Bill sez, Last "December I bought some favorite Christmas specials for my kids with the idea they could watch them every year. Went tonight to watch one ('Disney Prep and Landing 2' if you're curious) and it was gone from our library and couldn't be found on the site at all.
Amazon has explained to me that Disney can pull their content at any time and 'at this time they've pulled that show for exclusivity on their own channel.'
In other words, Amazon sold me a Christmas special my kids can't watch during the run up to Christmas. It'll be available in July though!"
To be fair, the Amazon rep gave me a very generous credit to watch something else, recognizing that this is a suck policy.
But at a minimum, beware, somewhere buried in the legalese is the right for Amazon and partners to pull content away from you, even content you specifically paid for, anytime they want.
Maybe this is standard in the new digital world and not limited to Amazon. If so, screw the new digital world and give me a physical copy.
Yes, Disney is stupid and evil for doing this. But when Amazon decided that it would offer studios the right to revoke access to purchased videos, they set the stage for this. They stuck the gun on the mantelpiece in Act One, and they don't get to act all surprised now that it went off in Act Three. Anyone who didn't see this coming failed to do so because it was their job not to see it coming.
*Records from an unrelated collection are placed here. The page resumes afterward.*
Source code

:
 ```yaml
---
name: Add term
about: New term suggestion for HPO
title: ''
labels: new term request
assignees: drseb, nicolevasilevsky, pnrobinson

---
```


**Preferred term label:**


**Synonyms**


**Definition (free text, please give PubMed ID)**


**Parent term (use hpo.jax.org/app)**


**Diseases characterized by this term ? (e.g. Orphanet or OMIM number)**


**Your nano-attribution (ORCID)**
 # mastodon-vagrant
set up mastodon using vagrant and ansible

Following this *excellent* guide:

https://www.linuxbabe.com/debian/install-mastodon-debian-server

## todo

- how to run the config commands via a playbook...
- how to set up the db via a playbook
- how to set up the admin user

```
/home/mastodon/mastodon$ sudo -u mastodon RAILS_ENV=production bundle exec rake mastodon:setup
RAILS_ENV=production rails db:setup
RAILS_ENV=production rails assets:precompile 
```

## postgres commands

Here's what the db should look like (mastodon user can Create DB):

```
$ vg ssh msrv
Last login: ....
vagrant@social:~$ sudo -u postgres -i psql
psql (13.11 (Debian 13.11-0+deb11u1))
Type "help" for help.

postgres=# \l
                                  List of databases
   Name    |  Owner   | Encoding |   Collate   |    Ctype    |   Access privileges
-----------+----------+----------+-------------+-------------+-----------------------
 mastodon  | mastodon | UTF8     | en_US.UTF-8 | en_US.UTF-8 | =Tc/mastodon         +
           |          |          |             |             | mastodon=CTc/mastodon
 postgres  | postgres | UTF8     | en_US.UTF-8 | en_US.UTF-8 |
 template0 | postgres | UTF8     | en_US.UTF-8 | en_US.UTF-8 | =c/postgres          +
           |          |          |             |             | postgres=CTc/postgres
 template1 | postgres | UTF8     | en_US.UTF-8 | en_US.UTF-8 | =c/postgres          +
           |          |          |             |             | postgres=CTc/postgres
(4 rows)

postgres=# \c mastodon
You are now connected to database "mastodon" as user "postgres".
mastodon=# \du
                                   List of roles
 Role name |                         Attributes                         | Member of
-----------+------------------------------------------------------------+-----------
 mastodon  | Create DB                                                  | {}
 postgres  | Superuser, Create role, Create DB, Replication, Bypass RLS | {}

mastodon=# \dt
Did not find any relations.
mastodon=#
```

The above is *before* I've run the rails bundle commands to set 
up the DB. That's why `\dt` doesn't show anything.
This is what was set in motion in the 1970s, when we started using the term "intellectual property" instead of "copyright" or "author's monopoly." If the movie is Disney's "property" for ever and ever, it follows that it is never your property, no matter that you "buy" it. And since "IP" is embedded in everything from blenders to cars to yoga studios, there is nothing that you can ever own — you can only be a tenant in someone else's fields, an ambulatory wallet for a rentier looking for "passive income" while suckers like you work for a living and pay rent on everything in your life, only to have it yanked away from you at the landlord's pleasure.